We also tried RAG over conversation history. This loses coherence at chunk boundaries. A decision that spans three messages gets split across chunks, and retrieval returns the middle chunk without the reasoning that preceded it or the conclusion that followed.

Both approaches treat memory as a retrieval problem. It’s actually a curation problem. The hard part isn’t finding memories, it’s knowing which ones still matter.

The architecture we landed on

We ended up with a hybrid system. Three storage layers, each doing what it’s good at.

PostgreSQL handles structured metadata: importance scores, timestamps, access frequency, memory type, scope, and audit trails. Every memory operation is logged. This matters for compliance and debugging, but it also gives us the signals we need to rank and filter.

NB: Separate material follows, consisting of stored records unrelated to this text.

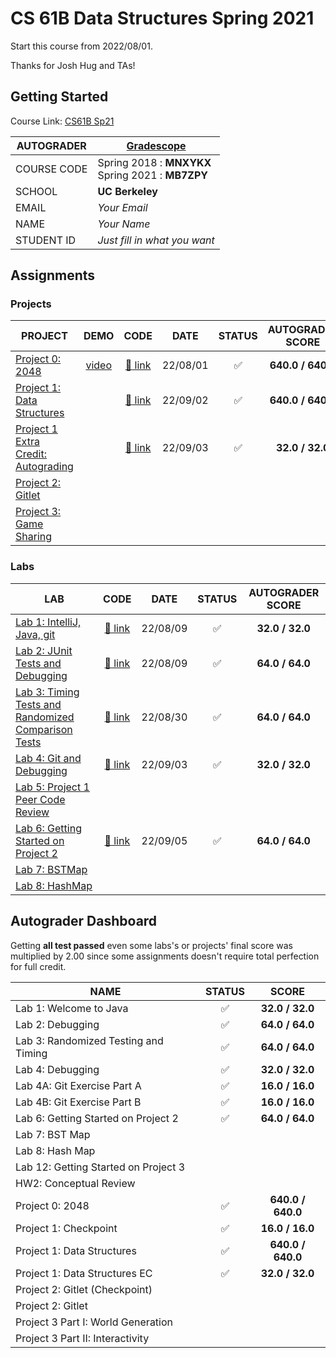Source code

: # CS 61B Data Structures Spring 2021

Start this course from 2022/08/01.

Thanks for Josh Hug and TAs!

## Getting Started

Course Link: [CS61B Sp21](https://sp21.datastructur.es/)

| AUTOGRADER  | [Gradescope](https://www.gradescope.com/)             |
| ----------- | ----------------------------------------------------- |
| COURSE CODE | Spring 2018 : **MNXYKX** <br>Spring 2021 : **MB7ZPY** |
| SCHOOL      | **UC Berkeley**                                       |
| EMAIL       | _Your Email_                                          |
| NAME        | _Your Name_                                           |
| STUDENT ID  | _Just fill in what you want_                          |

## Assignments

### Projects

| PROJECT                                                                                          |                         DEMO                         |           CODE            |   DATE   |       STATUS       | AUTOGRADER SCORE  |
| ------------------------------------------------------------------------------------------------ | :--------------------------------------------------: | :-----------------------: | :------: | :----------------: | :---------------: |
| [Project 0: 2048](https://sp21.datastructur.es/materials/proj/proj0/proj0)                       | [video](https://www.youtube.com/watch?v=6Jsv1mstx2I) |  [:link: link](./proj0/)  | 22/08/01 | :white_check_mark: | **640.0 / 640.0** |
| [Project 1: Data Structures](https://sp21.datastructur.es/materials/proj/proj1/proj1)            |                                                      |  [:link: link](./proj1/)  | 22/09/02 | :white_check_mark: | **640.0 / 640.0** |
| [Project 1 Extra Credit: Autograding](https://sp21.datastructur.es/materials/proj/proj1/proj1ec) |                                                      | [:link: link](./proj1ec/) | 22/09/03 | :white_check_mark: |  **32.0 / 32.0**  |
| [Project 2: Gitlet](https://sp21.datastructur.es/materials/proj/proj2/proj2)                     |                                                      |                           |          |                    |                   |
| [Project 3: Game Sharing](https://sp21.datastructur.es/materials/proj/proj3/proj3)               |                                                      |                           |          |                    |                   |

### Labs

| LAB                                                                                                         |          CODE          |   DATE   |       STATUS       | AUTOGRADER SCORE |
| ----------------------------------------------------------------------------------------------------------- | :--------------------: | :------: | :----------------: | :--------------: |
| [Lab 1: IntelliJ, Java, git](https://sp21.datastructur.es/materials/lab/lab1/lab1)                          | [:link: link](./lab1/) | 22/08/09 | :white_check_mark: | **32.0 / 32.0**  |
| [Lab 2: JUnit Tests and Debugging](https://sp21.datastructur.es/materials/lab/lab2/lab2)                    | [:link: link](./lab2/) | 22/08/09 | :white_check_mark: | **64.0 / 64.0**  |
| [Lab 3: Timing Tests and Randomized Comparison Tests](https://sp21.datastructur.es/materials/lab/lab3/lab3) | [:link: link](./lab3/) | 22/08/30 | :white_check_mark: | **64.0 / 64.0**  |
| [Lab 4: Git and Debugging](https://sp21.datastructur.es/materials/lab/lab4/lab4)                            | [:link: link](./lab4/) | 22/09/03 | :white_check_mark: | **32.0 / 32.0**  |
| [Lab 5: Project 1 Peer Code Review](https://sp21.datastructur.es/materials/lab/lab5/lab5)                   |                        |          |                    |                  |
| [Lab 6: Getting Started on Project 2](https://sp21.datastructur.es/materials/lab/lab6/lab6)                 | [:link: link](./lab6/) | 22/09/05 | :white_check_mark: | **64.0 / 64.0**  |
| [Lab 7: BSTMap](https://sp21.datastructur.es/materials/lab/lab7/lab7)                                       |                        |          |                    |                  |
| [Lab 8: HashMap](https://sp21.datastructur.es/materials/lab/lab8/lab8)                                      |                        |          |                    |                  |

## Autograder Dashboard

Getting **all test passed** even some labs's or projects' final score was multiplied by 2.00 since some assignments doesn't require
total perfection for full credit.

| NAME                                 |       STATUS       |       SCORE       |
| ------------------------------------ | :----------------: | :---------------: |
| Lab 1: Welcome to Java               | :white_check_mark: |  **32.0 / 32.0**  |
| Lab 2: Debugging                     | :white_check_mark: |  **64.0 / 64.0**  |
| Lab 3: Randomized Testing and Timing | :white_check_mark: |  **64.0 / 64.0**  |
| Lab 4: Debugging                     | :white_check_mark: |  **32.0 / 32.0**  |
| Lab 4A: Git Exercise Part A          | :white_check_mark: |  **16.0 / 16.0**  |
| Lab 4B: Git Exercise Part B          | :white_check_mark: |  **16.0 / 16.0**  |
| Lab 6: Getting Started on Project 2  | :white_check_mark: |  **64.0 / 64.0**  |
| Lab 7: BST Map                       |                    |                   |
| Lab 8: Hash Map                      |                    |                   |
| Lab 12: Getting Started on Project 3 |                    |                   |
| HW2: Conceptual Review               |                    |                   |
| Project 0: 2048                      | :white_check_mark: | **640.0 / 640.0** |
| Project 1: Checkpoint                | :white_check_mark: |  **16.0 / 16.0**  |
| Project 1: Data Structures           | :white_check_mark: | **640.0 / 640.0** |
| Project 1: Data Structures EC        | :white_check_mark: |  **32.0 / 32.0**  |
| Project 2: Gitlet (Checkpoint)       |                    |                   |
| Project 2: Gitlet                    |                    |                   |
| Project 3 Part I: World Generation   |                    |                   |
| Project 3 Part II: Interactivity     |                    |                   |
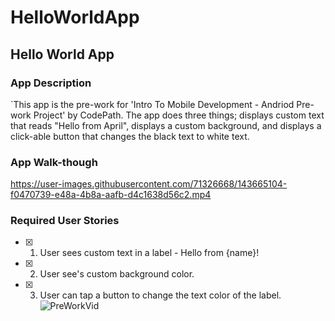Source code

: # HelloWorldApp

## Hello World App

### App Description
`This app is the pre-work for 'Intro To Mobile Development - Andriod Pre-work Project' by CodePath. The app does three things; displays custom text that reads "Hello from April", displays a custom background, and displays a click-able button that changes the black text to white text.

### App Walk-though
https://user-images.githubusercontent.com/71326668/143665104-f0470739-e48a-4b8a-aafb-d4c1638d56c2.mp4

### Required User Stories
- [x] 1. User sees custom text in a label - Hello from {name}!
- [x] 2. User see's custom background color.
- [x] 3. User can tap a button to change the text color of the label.
![PreWorkVid](https://user-images.githubusercontent.com/71326668/143666147-4ecd7a50-0ec9-4183-87bc-f64f1bae8f3b.gif)

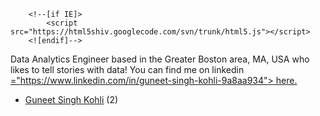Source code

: <!DOCTYPE html>
<html lang="en">
<head>
        <meta charset="utf-8" />
        <title>About Me</title>
        <link rel="stylesheet" href="theme/css/main.css" />
        <link href="http://GuneetKohli.github.io/feeds/all.atom.xml" type="application/atom+xml" rel="alternate" title="Guneet's Blog Atom Feed" />

        <!--[if IE]>
            <script src="https://html5shiv.googlecode.com/svn/trunk/html5.js"></script>
        <![endif]-->
</head>

<body id="index" class="home">
    

<section id="content" class="body">
   <p> Data Analytics Engineer based in the Greater Boston area, MA, USA who likes to tell stories with data! You can find me 
   on linkedin <a href>="https://www.linkedin.com/in/guneet-singh-kohli-9a8aa934"> here. </a> </p>
    <ul>
        <li><a href="http://GuneetKohli.github.io/author/guneet-singh-kohli.html">Guneet Singh Kohli</a> (2)</li>
    </ul>
</section>

 
</body>
</html>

Qdrant handles semantic search. When an agent needs to find memories by meaning rather than exact match, the vector index does the work. But we never return raw vector results to the agent. They always pass through a scoring layer that factors in recency, access frequency, and importance.

Redis sits in front for hot caching. Memories that are being actively used in a session stay in cache. This keeps latency low for the common case where an agent retrieves the same context multiple times within a conversation.

We defined three explicit memory types. User-specific memories persist across all sessions for a given user. Session-specific memories live and die with a single interaction. Shared pools let agents learn from each other, so if one agent discovers a useful pattern, others can benefit.

Per-agent isolation

Each agent gets its own Qdrant collection. This was a deliberate choice. It simplifies tenant isolation significantly. It makes GDPR deletion straightforward (drop the collection, done). And it prevents cross-contamination between agents operating in different contexts.

The alternative was a single shared collection with metadata filtering. We tried that early on. It works until it doesn’t. Filtering by agent ID on every query adds latency, and one misconfigured filter means Agent A is suddenly retrieving Agent B’s memories. Separate collections are more expensive in storage but cheaper in headaches.

Importance scoring

Not all memories are equal. We calculate an importance score from recency and access frequency. Memories that get retrieved often score higher. Old memories that nobody queries gradually fade. This is intentional. If no one has needed a piece of context in weeks, it’s probably not worth surfacing.

Pinned memories are the exception. Users or agents can pin a memory to exempt it from decay. This handles the case where a decision was made once, referenced rarely, but remains relevant indefinitely.

What’s still broken

Memory consolidation. After a few weeks of active use, an agent accumulates 20 separate entries that all say some variation of “user prefers concise responses.” These should really be one merged preference with high confidence.

We’ve experimented with periodic summarization jobs that compress related memories. It helps with storage and retrieval speed, but it loses nuance. “User prefers concise responses” and “user prefers concise responses except for technical explanations where they want full detail” are meaningfully different. A summarizer tends to flatten these into the simpler version.

I don’t have a good answer here yet. Some form of structured preference extraction, where memories get parsed into typed fields rather than free text, seems promising. But we haven’t found an approach that handles the full variety of things agents need to remember. This is still an open problem, and I suspect it will be for a while.